**EXERCISE INSTRUCTIONS:** Print the lines in the listing below that fall between the line with "siempre que su cuidado pueda proteger" and the line with "[^90]: 21:4b Aparentemente", those two lines included, exactly as they stand and with nothing else.
######
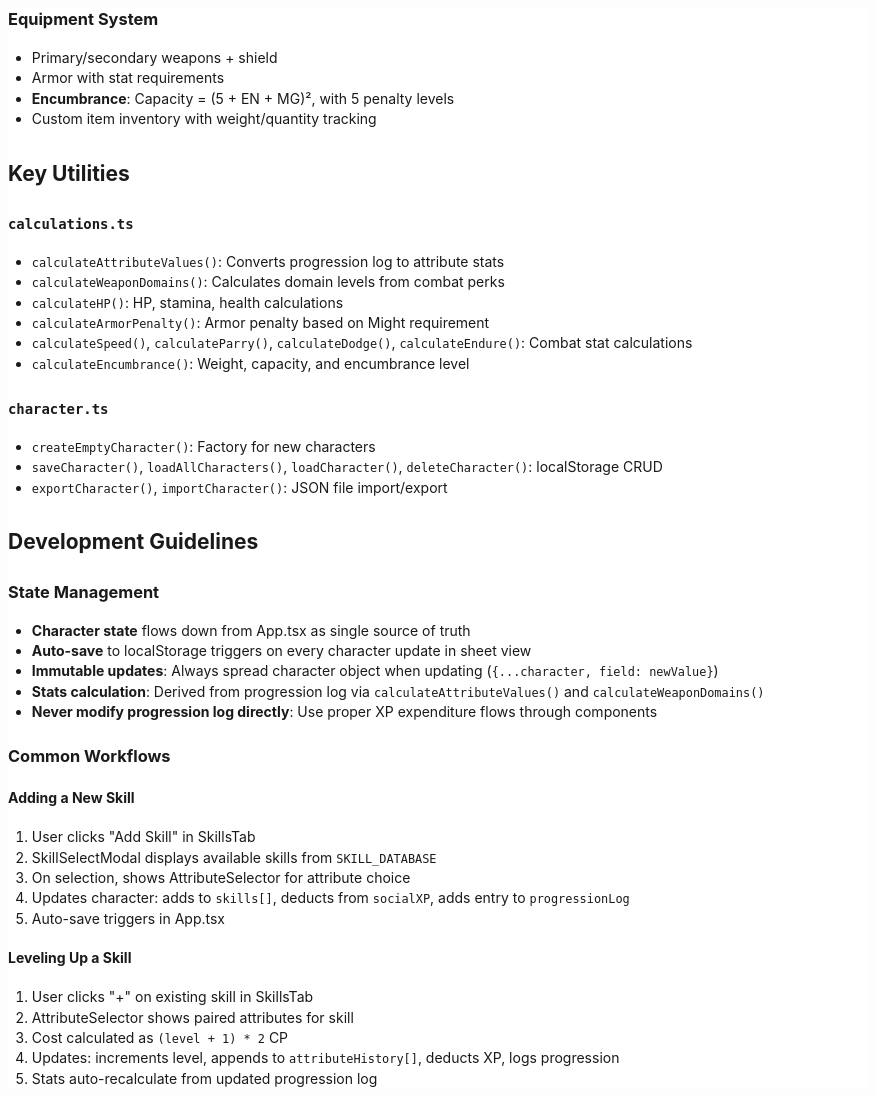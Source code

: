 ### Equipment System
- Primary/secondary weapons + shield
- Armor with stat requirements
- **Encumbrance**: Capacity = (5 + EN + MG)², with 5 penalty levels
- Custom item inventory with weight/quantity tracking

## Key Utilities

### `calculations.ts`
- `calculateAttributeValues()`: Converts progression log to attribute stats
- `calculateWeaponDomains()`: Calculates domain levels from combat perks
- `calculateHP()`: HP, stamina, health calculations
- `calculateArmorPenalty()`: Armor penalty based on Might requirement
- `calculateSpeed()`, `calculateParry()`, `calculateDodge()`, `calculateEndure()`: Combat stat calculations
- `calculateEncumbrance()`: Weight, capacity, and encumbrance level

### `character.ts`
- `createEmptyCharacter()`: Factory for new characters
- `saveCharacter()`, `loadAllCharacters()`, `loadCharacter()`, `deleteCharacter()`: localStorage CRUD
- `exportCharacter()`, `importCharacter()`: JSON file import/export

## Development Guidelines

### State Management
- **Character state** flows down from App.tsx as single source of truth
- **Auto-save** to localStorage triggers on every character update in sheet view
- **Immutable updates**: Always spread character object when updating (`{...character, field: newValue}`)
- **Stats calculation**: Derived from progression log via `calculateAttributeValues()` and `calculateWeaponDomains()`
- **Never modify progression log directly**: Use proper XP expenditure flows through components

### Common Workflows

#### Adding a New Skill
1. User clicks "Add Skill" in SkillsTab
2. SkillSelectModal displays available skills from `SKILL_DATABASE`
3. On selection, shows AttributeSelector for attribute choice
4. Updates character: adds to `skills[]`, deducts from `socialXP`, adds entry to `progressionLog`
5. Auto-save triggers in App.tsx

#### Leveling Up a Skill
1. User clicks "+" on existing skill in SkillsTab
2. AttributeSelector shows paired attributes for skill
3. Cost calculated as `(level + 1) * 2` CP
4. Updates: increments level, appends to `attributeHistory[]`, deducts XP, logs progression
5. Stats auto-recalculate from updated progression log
######
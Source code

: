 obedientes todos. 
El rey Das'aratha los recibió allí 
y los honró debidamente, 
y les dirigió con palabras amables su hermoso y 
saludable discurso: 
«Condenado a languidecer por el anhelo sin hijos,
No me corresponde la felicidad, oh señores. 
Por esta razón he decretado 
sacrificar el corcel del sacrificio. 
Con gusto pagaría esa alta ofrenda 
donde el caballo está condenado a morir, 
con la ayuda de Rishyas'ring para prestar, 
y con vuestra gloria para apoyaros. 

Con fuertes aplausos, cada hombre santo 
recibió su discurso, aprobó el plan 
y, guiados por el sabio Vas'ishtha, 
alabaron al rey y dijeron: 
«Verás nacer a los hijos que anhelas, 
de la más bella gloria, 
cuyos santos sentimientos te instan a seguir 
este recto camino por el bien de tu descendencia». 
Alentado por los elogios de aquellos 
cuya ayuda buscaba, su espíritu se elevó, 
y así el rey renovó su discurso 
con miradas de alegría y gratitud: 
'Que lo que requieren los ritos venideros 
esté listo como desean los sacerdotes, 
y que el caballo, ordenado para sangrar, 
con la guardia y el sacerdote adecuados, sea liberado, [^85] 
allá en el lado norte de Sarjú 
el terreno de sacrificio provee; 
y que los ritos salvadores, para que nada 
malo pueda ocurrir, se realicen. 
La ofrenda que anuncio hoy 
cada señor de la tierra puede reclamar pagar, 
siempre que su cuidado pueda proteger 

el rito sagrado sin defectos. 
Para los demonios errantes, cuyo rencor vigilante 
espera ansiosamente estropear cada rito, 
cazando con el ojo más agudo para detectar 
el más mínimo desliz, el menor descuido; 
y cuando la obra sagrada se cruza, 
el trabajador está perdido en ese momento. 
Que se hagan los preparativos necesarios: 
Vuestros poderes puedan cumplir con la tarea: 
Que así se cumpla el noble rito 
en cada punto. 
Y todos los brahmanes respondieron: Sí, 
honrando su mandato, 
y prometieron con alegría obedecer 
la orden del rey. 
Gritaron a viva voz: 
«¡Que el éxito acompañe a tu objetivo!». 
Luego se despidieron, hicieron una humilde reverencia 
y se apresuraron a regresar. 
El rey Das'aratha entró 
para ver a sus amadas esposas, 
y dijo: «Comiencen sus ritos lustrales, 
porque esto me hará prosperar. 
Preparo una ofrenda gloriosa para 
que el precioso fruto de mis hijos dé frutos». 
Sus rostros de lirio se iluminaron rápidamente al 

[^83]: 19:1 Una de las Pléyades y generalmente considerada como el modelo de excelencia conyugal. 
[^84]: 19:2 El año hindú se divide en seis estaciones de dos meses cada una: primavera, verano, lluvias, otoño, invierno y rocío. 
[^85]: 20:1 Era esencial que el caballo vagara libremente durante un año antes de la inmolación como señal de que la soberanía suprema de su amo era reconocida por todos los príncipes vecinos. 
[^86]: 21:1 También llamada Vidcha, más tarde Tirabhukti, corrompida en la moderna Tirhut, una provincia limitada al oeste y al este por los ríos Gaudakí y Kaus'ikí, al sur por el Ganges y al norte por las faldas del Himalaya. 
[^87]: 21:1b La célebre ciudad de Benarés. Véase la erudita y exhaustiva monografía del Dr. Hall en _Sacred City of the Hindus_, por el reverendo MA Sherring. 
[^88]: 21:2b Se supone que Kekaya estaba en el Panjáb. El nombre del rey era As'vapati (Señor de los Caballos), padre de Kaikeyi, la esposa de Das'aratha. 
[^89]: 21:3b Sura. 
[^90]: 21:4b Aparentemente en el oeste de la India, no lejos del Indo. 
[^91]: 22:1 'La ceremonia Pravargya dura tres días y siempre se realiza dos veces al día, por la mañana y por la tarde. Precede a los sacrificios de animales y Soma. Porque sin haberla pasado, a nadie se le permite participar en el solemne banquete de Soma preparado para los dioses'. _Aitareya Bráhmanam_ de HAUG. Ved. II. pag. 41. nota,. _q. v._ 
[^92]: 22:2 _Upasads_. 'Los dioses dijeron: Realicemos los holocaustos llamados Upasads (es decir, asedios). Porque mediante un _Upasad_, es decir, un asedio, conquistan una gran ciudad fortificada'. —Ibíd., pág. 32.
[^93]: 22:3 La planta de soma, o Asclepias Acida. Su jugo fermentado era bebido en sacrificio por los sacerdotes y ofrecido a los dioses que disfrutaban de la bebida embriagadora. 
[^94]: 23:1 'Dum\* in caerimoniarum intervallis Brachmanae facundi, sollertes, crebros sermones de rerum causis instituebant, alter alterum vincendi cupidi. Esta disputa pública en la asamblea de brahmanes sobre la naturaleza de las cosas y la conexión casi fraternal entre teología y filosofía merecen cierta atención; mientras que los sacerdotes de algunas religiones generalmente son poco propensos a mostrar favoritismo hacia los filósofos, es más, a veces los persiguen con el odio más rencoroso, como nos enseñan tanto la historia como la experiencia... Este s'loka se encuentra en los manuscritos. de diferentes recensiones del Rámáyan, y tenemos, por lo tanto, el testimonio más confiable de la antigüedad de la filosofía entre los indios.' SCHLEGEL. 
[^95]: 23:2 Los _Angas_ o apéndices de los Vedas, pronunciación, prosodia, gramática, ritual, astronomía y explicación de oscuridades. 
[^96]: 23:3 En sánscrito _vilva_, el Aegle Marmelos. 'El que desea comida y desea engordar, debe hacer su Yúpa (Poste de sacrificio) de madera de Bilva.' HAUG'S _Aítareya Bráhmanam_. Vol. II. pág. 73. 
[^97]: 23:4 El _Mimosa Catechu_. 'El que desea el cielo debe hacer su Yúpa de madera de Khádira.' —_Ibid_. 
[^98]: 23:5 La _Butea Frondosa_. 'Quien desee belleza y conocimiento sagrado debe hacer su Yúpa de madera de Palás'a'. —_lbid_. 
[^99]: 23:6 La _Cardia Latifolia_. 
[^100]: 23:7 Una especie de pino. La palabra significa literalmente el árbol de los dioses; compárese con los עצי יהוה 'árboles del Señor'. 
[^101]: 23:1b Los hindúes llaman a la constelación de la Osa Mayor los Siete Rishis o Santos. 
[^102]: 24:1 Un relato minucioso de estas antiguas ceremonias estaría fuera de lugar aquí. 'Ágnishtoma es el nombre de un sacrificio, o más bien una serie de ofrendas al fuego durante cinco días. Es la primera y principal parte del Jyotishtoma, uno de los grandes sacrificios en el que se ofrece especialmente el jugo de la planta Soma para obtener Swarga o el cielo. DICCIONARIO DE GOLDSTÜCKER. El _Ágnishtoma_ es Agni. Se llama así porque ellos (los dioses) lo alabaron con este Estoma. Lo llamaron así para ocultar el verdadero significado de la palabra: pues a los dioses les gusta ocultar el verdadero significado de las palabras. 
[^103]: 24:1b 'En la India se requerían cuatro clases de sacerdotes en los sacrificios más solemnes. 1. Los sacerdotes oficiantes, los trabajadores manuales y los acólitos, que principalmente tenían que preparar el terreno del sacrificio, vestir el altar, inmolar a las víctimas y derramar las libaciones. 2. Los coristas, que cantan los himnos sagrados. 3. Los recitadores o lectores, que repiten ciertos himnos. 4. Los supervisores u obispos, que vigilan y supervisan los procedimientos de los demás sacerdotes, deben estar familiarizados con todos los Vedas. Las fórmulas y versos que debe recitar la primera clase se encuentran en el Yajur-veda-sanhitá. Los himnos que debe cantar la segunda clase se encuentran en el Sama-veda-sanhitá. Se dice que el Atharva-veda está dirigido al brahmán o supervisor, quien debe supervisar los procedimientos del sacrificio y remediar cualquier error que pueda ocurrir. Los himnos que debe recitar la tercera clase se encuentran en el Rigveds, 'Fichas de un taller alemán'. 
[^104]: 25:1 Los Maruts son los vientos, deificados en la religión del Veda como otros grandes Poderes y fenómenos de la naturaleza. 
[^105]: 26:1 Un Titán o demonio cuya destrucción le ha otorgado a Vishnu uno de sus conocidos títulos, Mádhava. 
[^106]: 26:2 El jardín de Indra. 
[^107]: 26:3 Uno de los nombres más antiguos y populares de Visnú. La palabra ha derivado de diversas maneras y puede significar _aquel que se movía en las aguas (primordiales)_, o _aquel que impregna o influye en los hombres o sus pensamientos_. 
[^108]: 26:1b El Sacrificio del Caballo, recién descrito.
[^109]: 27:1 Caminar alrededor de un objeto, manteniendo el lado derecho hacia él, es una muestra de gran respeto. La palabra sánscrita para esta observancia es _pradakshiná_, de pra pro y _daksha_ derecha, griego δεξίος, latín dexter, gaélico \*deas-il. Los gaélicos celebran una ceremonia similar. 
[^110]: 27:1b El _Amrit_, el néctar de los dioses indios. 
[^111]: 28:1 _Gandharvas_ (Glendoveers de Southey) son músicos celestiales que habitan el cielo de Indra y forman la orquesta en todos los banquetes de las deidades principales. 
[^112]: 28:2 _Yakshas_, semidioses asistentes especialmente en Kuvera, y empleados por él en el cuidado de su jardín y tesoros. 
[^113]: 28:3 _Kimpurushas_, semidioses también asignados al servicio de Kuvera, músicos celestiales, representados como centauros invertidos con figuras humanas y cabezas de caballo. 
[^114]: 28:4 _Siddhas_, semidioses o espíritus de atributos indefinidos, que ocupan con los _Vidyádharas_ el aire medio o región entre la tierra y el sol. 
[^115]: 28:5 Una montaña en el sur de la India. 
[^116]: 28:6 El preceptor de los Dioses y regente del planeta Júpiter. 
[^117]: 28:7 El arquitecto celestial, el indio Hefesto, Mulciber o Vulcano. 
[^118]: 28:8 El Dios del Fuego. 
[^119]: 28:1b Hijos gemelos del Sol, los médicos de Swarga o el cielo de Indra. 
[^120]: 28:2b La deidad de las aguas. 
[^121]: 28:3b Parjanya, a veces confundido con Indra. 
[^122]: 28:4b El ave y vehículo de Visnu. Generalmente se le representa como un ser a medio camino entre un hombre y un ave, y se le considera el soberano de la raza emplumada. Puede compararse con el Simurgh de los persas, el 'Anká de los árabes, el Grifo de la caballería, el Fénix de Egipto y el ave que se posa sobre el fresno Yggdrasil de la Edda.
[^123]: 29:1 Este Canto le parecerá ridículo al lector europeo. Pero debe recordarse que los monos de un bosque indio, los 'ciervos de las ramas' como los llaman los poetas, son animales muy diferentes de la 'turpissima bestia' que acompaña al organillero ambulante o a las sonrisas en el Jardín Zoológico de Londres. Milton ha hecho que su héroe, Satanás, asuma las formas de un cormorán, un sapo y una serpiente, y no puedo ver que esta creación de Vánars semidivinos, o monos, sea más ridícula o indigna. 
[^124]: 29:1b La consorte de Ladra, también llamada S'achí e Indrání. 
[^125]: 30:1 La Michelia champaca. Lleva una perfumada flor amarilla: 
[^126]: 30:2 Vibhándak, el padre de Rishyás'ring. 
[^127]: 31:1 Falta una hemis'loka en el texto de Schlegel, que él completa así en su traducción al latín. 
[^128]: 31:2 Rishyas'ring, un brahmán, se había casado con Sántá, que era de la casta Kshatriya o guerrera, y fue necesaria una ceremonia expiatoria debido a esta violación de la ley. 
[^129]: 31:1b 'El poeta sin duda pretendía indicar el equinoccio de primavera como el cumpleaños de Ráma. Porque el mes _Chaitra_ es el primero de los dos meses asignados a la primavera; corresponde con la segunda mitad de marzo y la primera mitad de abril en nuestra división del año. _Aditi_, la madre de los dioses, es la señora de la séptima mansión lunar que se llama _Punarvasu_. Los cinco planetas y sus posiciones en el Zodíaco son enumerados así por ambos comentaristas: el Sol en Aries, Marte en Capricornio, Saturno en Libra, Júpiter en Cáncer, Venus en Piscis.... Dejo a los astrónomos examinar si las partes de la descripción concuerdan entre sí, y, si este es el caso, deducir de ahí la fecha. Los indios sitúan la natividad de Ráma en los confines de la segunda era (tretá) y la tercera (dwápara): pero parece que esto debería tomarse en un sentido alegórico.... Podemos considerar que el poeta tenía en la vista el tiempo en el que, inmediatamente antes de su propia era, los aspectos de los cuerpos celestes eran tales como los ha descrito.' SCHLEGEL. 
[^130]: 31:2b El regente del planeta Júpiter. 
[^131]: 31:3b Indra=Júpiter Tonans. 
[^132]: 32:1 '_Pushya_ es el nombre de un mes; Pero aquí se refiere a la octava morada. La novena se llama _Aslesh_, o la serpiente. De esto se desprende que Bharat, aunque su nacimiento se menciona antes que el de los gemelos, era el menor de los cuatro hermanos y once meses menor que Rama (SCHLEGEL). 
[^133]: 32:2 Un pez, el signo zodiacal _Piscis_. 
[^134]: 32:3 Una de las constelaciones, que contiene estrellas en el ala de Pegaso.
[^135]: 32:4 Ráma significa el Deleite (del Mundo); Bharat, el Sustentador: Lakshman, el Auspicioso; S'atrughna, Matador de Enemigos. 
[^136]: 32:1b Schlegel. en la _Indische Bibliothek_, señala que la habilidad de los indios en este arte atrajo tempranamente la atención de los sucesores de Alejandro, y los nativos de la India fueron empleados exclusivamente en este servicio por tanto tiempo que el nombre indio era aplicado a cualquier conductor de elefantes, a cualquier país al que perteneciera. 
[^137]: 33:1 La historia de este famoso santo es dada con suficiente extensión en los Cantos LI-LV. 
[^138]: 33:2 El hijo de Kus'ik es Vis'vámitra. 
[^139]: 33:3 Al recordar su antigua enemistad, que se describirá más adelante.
######
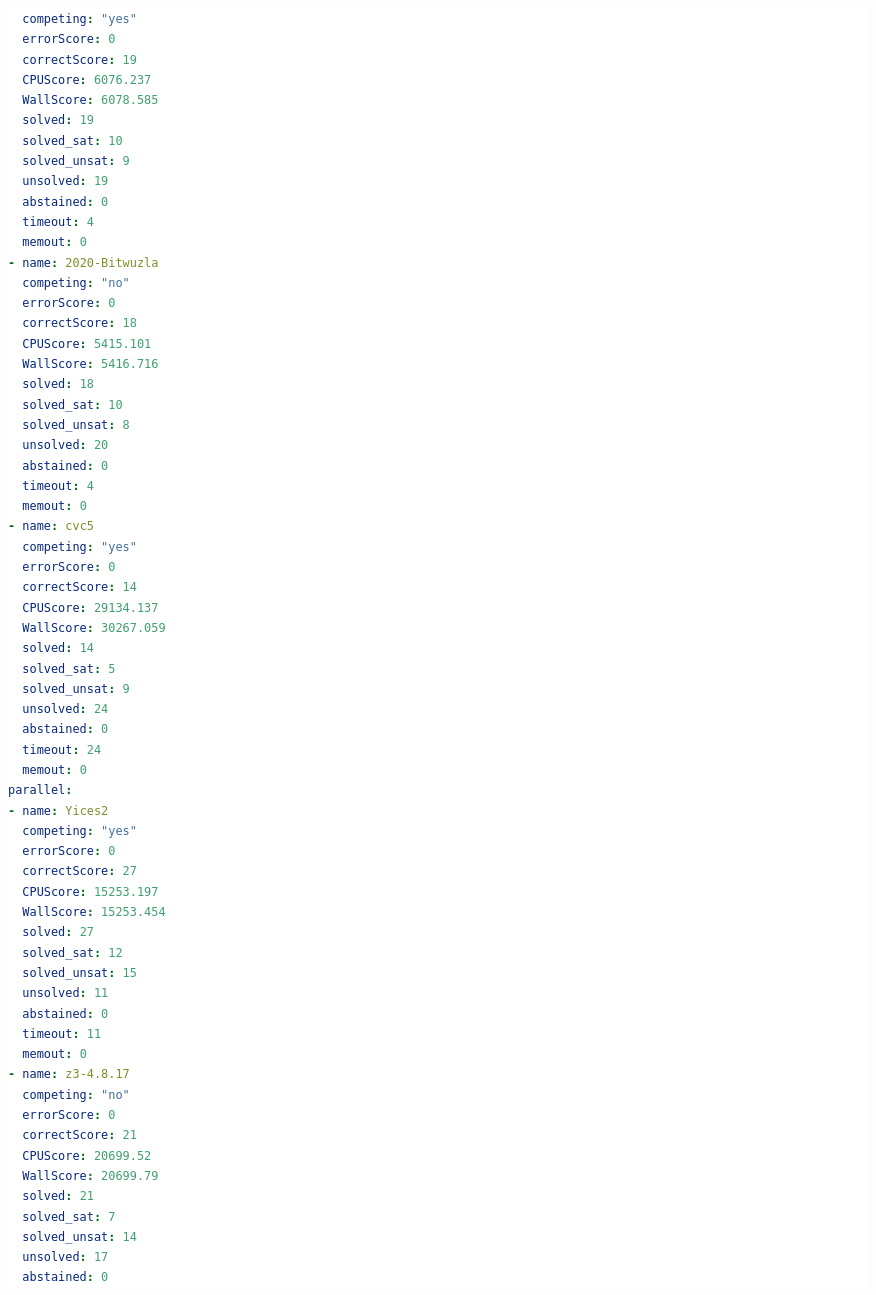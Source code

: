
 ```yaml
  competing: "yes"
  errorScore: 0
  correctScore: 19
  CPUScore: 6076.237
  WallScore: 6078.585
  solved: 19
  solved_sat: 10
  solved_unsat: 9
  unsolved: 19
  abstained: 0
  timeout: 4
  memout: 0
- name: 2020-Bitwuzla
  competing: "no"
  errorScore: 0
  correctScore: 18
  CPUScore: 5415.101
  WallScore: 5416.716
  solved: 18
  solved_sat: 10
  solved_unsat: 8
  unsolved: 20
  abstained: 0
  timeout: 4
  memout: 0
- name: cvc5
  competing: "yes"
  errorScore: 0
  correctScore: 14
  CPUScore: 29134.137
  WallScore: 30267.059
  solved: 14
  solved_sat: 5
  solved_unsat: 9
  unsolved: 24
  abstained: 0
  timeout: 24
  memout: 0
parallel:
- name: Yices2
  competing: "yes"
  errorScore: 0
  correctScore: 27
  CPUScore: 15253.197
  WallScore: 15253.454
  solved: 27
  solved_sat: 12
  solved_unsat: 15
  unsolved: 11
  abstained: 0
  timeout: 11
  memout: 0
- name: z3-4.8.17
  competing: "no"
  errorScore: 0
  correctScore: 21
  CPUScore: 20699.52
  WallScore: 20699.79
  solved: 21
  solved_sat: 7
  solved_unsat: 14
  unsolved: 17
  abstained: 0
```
######
**WRITTEN SOLUTION:**
siempre que su cuidado pueda proteger 

el rito sagrado sin defectos. 
Para los demonios errantes, cuyo rencor vigilante 
espera ansiosamente estropear cada rito, 
cazando con el ojo más agudo para detectar 
el más mínimo desliz, el menor descuido; 
y cuando la obra sagrada se cruza, 
el trabajador está perdido en ese momento. 
Que se hagan los preparativos necesarios: 
Vuestros poderes puedan cumplir con la tarea: 
Que así se cumpla el noble rito 
en cada punto. 
Y todos los brahmanes respondieron: Sí, 
honrando su mandato, 
y prometieron con alegría obedecer 
la orden del rey. 
Gritaron a viva voz: 
«¡Que el éxito acompañe a tu objetivo!». 
Luego se despidieron, hicieron una humilde reverencia 
y se apresuraron a regresar. 
El rey Das'aratha entró 
para ver a sus amadas esposas, 
y dijo: «Comiencen sus ritos lustrales, 
porque esto me hará prosperar. 
Preparo una ofrenda gloriosa para 
que el precioso fruto de mis hijos dé frutos». 
Sus rostros de lirio se iluminaron rápidamente al 

[^83]: 19:1 Una de las Pléyades y generalmente considerada como el modelo de excelencia conyugal. 
[^84]: 19:2 El año hindú se divide en seis estaciones de dos meses cada una: primavera, verano, lluvias, otoño, invierno y rocío. 
[^85]: 20:1 Era esencial que el caballo vagara libremente durante un año antes de la inmolación como señal de que la soberanía suprema de su amo era reconocida por todos los príncipes vecinos. 
[^86]: 21:1 También llamada Vidcha, más tarde Tirabhukti, corrompida en la moderna Tirhut, una provincia limitada al oeste y al este por los ríos Gaudakí y Kaus'ikí, al sur por el Ganges y al norte por las faldas del Himalaya. 
[^87]: 21:1b La célebre ciudad de Benarés. Véase la erudita y exhaustiva monografía del Dr. Hall en _Sacred City of the Hindus_, por el reverendo MA Sherring. 
[^88]: 21:2b Se supone que Kekaya estaba en el Panjáb. El nombre del rey era As'vapati (Señor de los Caballos), padre de Kaikeyi, la esposa de Das'aratha. 
[^89]: 21:3b Sura. 
[^90]: 21:4b Aparentemente en el oeste de la India, no lejos del Indo. 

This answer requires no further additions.